No meio do quarto, havia uma pilha enorme de caixas de papelão.

Cecília olhou, paralisou por um instante e achou aquilo familiar.

Cristiano apareceu oportunamente atrás dela e explicou suavemente:

— As coisas nessas caixas são as que você jogou fora quando voltou ao país.

— Você as deixou no portão da Mansão Serra, e o Gustavo mandou alguém buscá-las escondido. Ele até revisou dias de filmagem das câmeras de segurança com medo de ter perdido algo.

Cecília não disse nada.

Os cílios de Cecília tremeram; as caixas estavam cheias de memórias do tempo em que ela e Gustavo namoravam.

Desde bonecos de pelúcia simples até itens valiosos como colares de pedras preciosas que Gustavo lhe dera em datas comemorativas, além de álbuns de fotos, diários e livros de memórias feitos por ela...
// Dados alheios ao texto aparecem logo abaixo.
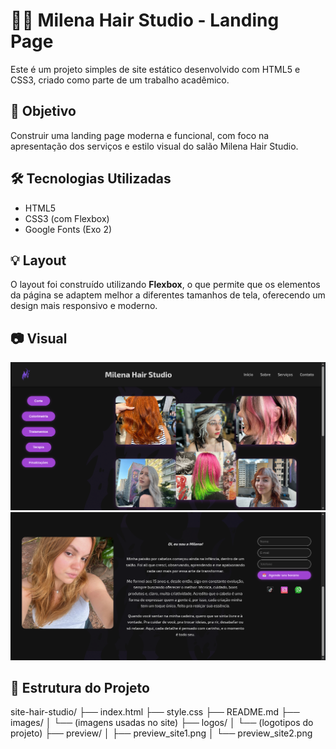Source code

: # 💇‍♀️ Milena Hair Studio - Landing Page

Este é um projeto simples de site estático desenvolvido com HTML5 e CSS3, criado como parte de um trabalho acadêmico.

## 🎯 Objetivo

Construir uma landing page moderna e funcional, com foco na apresentação dos serviços e estilo visual do salão Milena Hair Studio.

## 🛠 Tecnologias Utilizadas

- HTML5
- CSS3 (com Flexbox)
- Google Fonts (Exo 2)

## 💡 Layout

O layout foi construído utilizando **Flexbox**, o que permite que os elementos da página se adaptem melhor a diferentes tamanhos de tela, oferecendo um design mais responsivo e moderno.

## 📷 Visual

![Preview do site página 1](preview/preview_site1.png)
![Preview do site página 2](preview/preview_site2.png)

## 📁 Estrutura do Projeto

site-hair-studio/
├── index.html
├── style.css
├── README.md
├── images/
│ └── (imagens usadas no site)
├── logos/
│ └── (logotipos do projeto)
├── preview/
│ ├── preview_site1.png
│ └── preview_site2.png


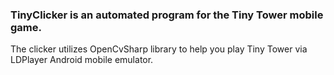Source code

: ### TinyClicker is an automated program for the Tiny Tower mobile game. 
The clicker utilizes OpenCvSharp library to help you play Tiny Tower via LDPlayer Android mobile emulator.
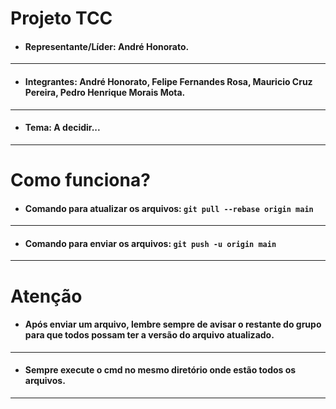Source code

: # **Projeto TCC**



- #### Representante/Líder: André Honorato.

------------


- #### **Integrantes: André Honorato, Felipe Fernandes Rosa, Mauricio Cruz Pereira, Pedro Henrique Morais Mota.**

------------


- #### Tema: A decidir...

------------

# Como funciona?

- #### Comando para atualizar os arquivos: `git pull --rebase origin main`

------------



- #### Comando para enviar os arquivos: `git push -u origin main`

------------

# Atenção


- #### Após enviar um arquivo, lembre sempre de avisar o restante do grupo para que todos possam ter a versão do arquivo atualizado.

------------


- #### Sempre execute o cmd no mesmo diretório onde estão todos os arquivos.

------------
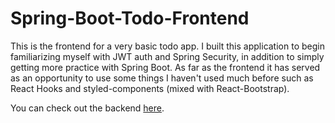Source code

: # Spring-Boot-Todo-Frontend

This is the frontend for a very basic todo app. I built this application to begin familiarizing myself with JWT auth and Spring Security, in addition to simply getting more practice with Spring Boot. As far as the frontend it has served as an opportunity to use some things I haven't used much before such as React Hooks and styled-components (mixed with React-Bootstrap).

You can check out the backend [here](https://github.com/bal360/springboot-todo-backend).
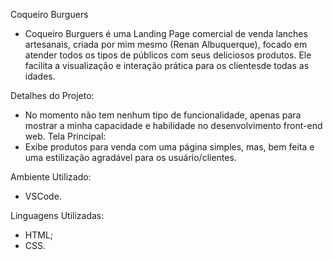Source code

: Coqueiro Burguers

- Coqueiro Burguers é uma Landing Page comercial de venda lanches artesanais, criada por mim mesmo (Renan Albuquerque), focado em atender todos os tipos de públicos com seus deliciosos produtos. Ele facilita a visualização e interação prática para os clientesde todas as idades.

Detalhes do Projeto:
- No momento não tem nenhum tipo de funcionalidade, apenas para mostrar a minha capacidade e habilidade no desenvolvimento front-end web.
Tela Principal:
- Exibe produtos para venda com uma página simples, mas, bem feita e uma estilização agradável para os usuário/clientes.

Ambiente Utilizado:
- VSCode.

Linguagens Utilizadas:
- HTML;
- CSS.
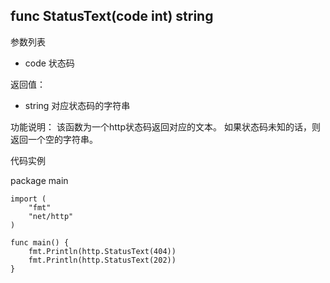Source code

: ## func StatusText(code int) string 

参数列表

- code 状态码

返回值：

- string 对应状态码的字符串

功能说明：
该函数为一个http状态码返回对应的文本。
如果状态码未知的话，则返回一个空的字符串。

代码实例

  package main
	
	import (
		"fmt"
		"net/http"
	)
	
	func main() {
		fmt.Println(http.StatusText(404))
		fmt.Println(http.StatusText(202))
	}



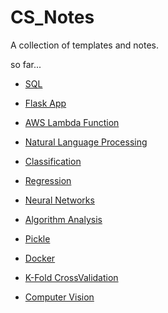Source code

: # CS_Notes

A collection of templates and notes.

so far...

 - [SQL](https://github.com/CVanchieri/CS_Notes/blob/main/SQL_Notes)
 
 - [Flask App](https://github.com/CVanchieri/FlaskApp_Template)
 
 - [AWS Lambda Function](https://github.com/CVanchieri/AWSLambdaFunction_Template)

 - [Natural Language Processing](https://github.com/CVanchieri/CS_Notes/tree/main/NLP_Notes)
 
 - [Classification](https://github.com/CVanchieri/CS_Notes/tree/main/Classification_Notes)
 
 - [Regression](https://github.com/CVanchieri/CS_Notes/tree/main/Regression_Notes)
 
 - [Neural Networks](https://github.com/CVanchieri/CS_Notes/tree/main/NeuralNetwork_Notes)
 
 - [Algorithm Analysis](https://github.com/CVanchieri/CS_Notes/tree/main/AlgorithmAnalysis_Notes)

 - [Pickle](https://github.com/CVanchieri/CS_Notes/tree/main/Pickle_Notes)
 
 - [Docker](https://github.com/CVanchieri/CS_Notes/blob/main/Docker_Notes)
 
 - [K-Fold CrossValidation](https://github.com/CVanchieri/CS_Notes/blob/main/KFoldCrossValidation_Notes)

 - [Computer Vision](https://github.com/CVanchieri/CS_Notes/tree/main/ComputerVision_Notes)


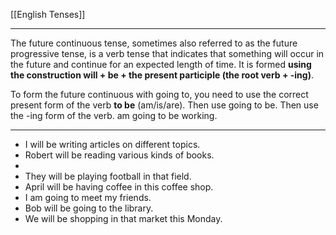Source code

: [[English Tenses]]

---

The future continuous tense, sometimes also referred to as the future progressive tense, is a verb tense that indicates that something will occur in the future and continue for an expected length of time. It is formed **using the construction will + be + the present participle (the root verb + -ing)**.

To form the future continuous with going to, you need to use the correct present form of the verb **to be** (am/is/are). Then use going to be. Then use the -ing form of the verb. am going to be working.


---
-   I will be writing articles on different topics.
-   Robert will be reading various kinds of books.
-   
-   They will be playing football in that field.
-   April will be having coffee in this coffee shop.
-   I am going to meet my friends.
-   Bob will be going to the library.
-   We will be shopping in that market this Monday.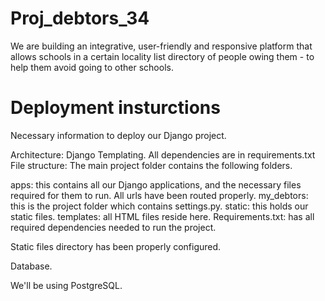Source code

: # Proj_debtors_34

We are building an integrative, user-friendly and responsive platform that allows schools in a certain locality list directory of people owing them - to help them avoid going to other schools.

# Deployment insturctions
Necessary information to deploy our Django project.

Architecture: Django Templating.
All dependencies are in requirements.txt
File structure: The main project folder contains the following folders.

apps: this contains all our Django applications, and the necessary files required for them to run. All urls have been routed properly.
my_debtors: this is the project folder which contains settings.py.
static: this holds our static files.
templates: all HTML files reside here.
Requirements.txt: has all required dependencies needed to run the project.

Static files directory has been properly configured.

Database.

We'll be using PostgreSQL.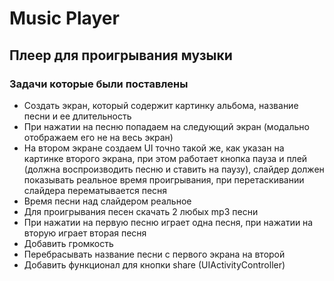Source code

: # Music Player
## Плеер для проигрывания музыки
### Задачи которые были поставлены
- Создать экран, который содержит картинку альбома, название песни и ее длительность
- При нажатии на песню попадаем на следующий экран (модально отображаем его не на весь экран)
- На втором экране создаем UI точно такой же, как указан на картинке второго экрана, при этом работает кнопка пауза и плей (должна воспроизводить песню и ставить на паузу), слайдер должен показывать реальное время проигрывания, при перетаскивании слайдера перематывается песня
- Время песни над слайдером реальное
- Для проигрывания песен скачать 2 любых mp3 песни
- При нажатии на первую песню играет одна песня, при нажатии на вторую играет вторая песня
- Добавить громкость
- Перебрасывать название песни с первого экрана на второй
- Добавить функционал для кнопки share (UIActivityController)
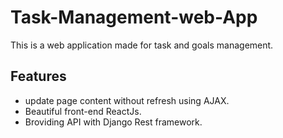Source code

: # Task-Management-web-App
This is a web application made for task and goals management.
## Features
- update page content without refresh using AJAX.
- Beautiful front-end ReactJs.
- Broviding API with Django Rest framework.

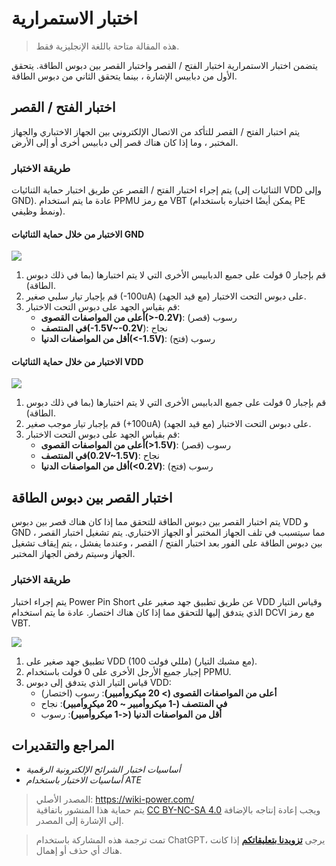 # اختبار الاستمرارية

> هذه المقالة متاحة باللغة الإنجليزية فقط.

يتضمن اختبار الاستمرارية اختبار الفتح / القصر واختبار القصر بين دبوس الطاقة. يتحقق الأول من دبابيس الإشارة ، بينما يتحقق الثاني من دبوس الطاقة.

## اختبار الفتح / القصر

يتم اختبار الفتح / القصر للتأكد من الاتصال الإلكتروني بين الجهاز الاختباري والجهاز المختبر ، وما إذا كان هناك قصر إلى دبابيس أخرى أو إلى الأرض.

### طريقة الاختبار

يتم إجراء اختبار الفتح / القصر عن طريق اختبار حماية الثنائيات (الثنائيات إلى VDD وإلى GND). عادة ما يتم استخدام PPMU مع رمز VBT (يمكن أيضًا اختباره باستخدام PE ونمط وظيفي).

#### الاختبار من خلال حماية الثنائيات GND

![](https://img.wiki-power.com/d/wiki-media/img/20220909003924.png)

1. قم بإجبار 0 فولت على جميع الدبابيس الأخرى التي لا يتم اختبارها (بما في ذلك دبوس الطاقة).
2. قم بإجبار تيار سلبي صغير (-100uA) على دبوس التحت الاختبار (مع قيد الجهد).
3. قم بقياس الجهد على دبوس التحت الاختبار:
   - **أعلى من المواصفات القصوى(>-0.2V)**: رسوب (قصر)
   - **في المنتصف(-1.5V~-0.2V**): نجاح
   - **أقل من المواصفات الدنيا(<-1.5V)**: رسوب (فتح)

#### الاختبار من خلال حماية الثنائيات VDD

![](https://img.wiki-power.com/d/wiki-media/img/20220909004139.png)

1. قم بإجبار 0 فولت على جميع الدبابيس الأخرى التي لا يتم اختبارها (بما في ذلك دبوس الطاقة).
2. قم بإجبار تيار موجب صغير (+100uA) على دبوس التحت الاختبار (مع قيد الجهد).
3. قم بقياس الجهد على دبوس التحت الاختبار:
   - **أعلى من المواصفات القصوى(>1.5V)**: رسوب (قصر)
   - **في المنتصف(0.2V~1.5V)**: نجاح
   - **أقل من المواصفات الدنيا(<0.2V)**: رسوب (فتح)

## اختبار القصر بين دبوس الطاقة

يتم اختبار القصر بين دبوس الطاقة للتحقق مما إذا كان هناك قصر بين دبوس VDD و GND ، مما سيتسبب في تلف الجهاز المختبر أو الجهاز الاختباري. يتم تشغيل اختبار القصر بين دبوس الطاقة على الفور بعد اختبار الفتح / القصر ، وعندما يفشل ، يتم إيقاف تشغيل الجهاز وسيتم رفض الجهاز المختبر.

### طريقة الاختبار

يتم إجراء اختبار Power Pin Short عن طريق تطبيق جهد صغير على VDD وقياس التيار الذي يتدفق إليها للتحقق مما إذا كان هناك اختصار. عادة ما يتم استخدام DCVI مع رمز VBT.

![](https://img.wiki-power.com/d/wiki-media/img/20220910155805.png)

1. تطبيق جهد صغير على VDD (100 مللي فولت) (مع مشبك التيار).
2. إجبار جميع الأرجل الأخرى على 0 فولت باستخدام PPMU.
3. قياس التيار الذي يتدفق إلى دبوس VDD:
   - **أعلى من المواصفات القصوى (> 20 ميكروأمبير)**: رسوب (اختصار)
   - **في المنتصف (-1 ميكروأمبير ~ 20 ميكروأمبير)**: نجاح
   - **أقل من المواصفات الدنيا (<-1 ميكروأمبير)**: رسوب

## المراجع والتقديرات

- _أساسيات اختبار الشرائح الإلكترونية الرقمية_
- _أساسيات الاختبار باستخدام ATE_

> المصدر الأصلي: <https://wiki-power.com/>  
> يتم حماية هذا المنشور باتفاقية [CC BY-NC-SA 4.0](https://creativecommons.org/licenses/by/4.0/deed.en) ويجب إعادة إنتاجه بالإضافة إلى الإشارة إلى المصدر.

> تمت ترجمة هذه المشاركة باستخدام ChatGPT، يرجى [**تزويدنا بتعليقاتكم**](https://github.com/linyuxuanlin/Wiki_MkDocs/issues/new) إذا كانت هناك أي حذف أو إهمال.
Estava tudo cheio das lembranças ingênuas e belas da época de escola deles.

Cecília pensava que tinha jogado tudo fora e que nunca mais recuperaria.

Para sua surpresa, estava tudo ali, muito bem guardado por Gustavo, absolutamente tudo.

Os olhos de Cecília brilharam levemente; ela ficou atordoada, olhando para aquelas caixas cuidadosamente guardadas, com uma sensação estranha de que uma vida inteira havia se passado.

Ela não levou as coisas das caixas, deixando-as no quarto de Gustavo, e pegou apenas o terno de noivado dele.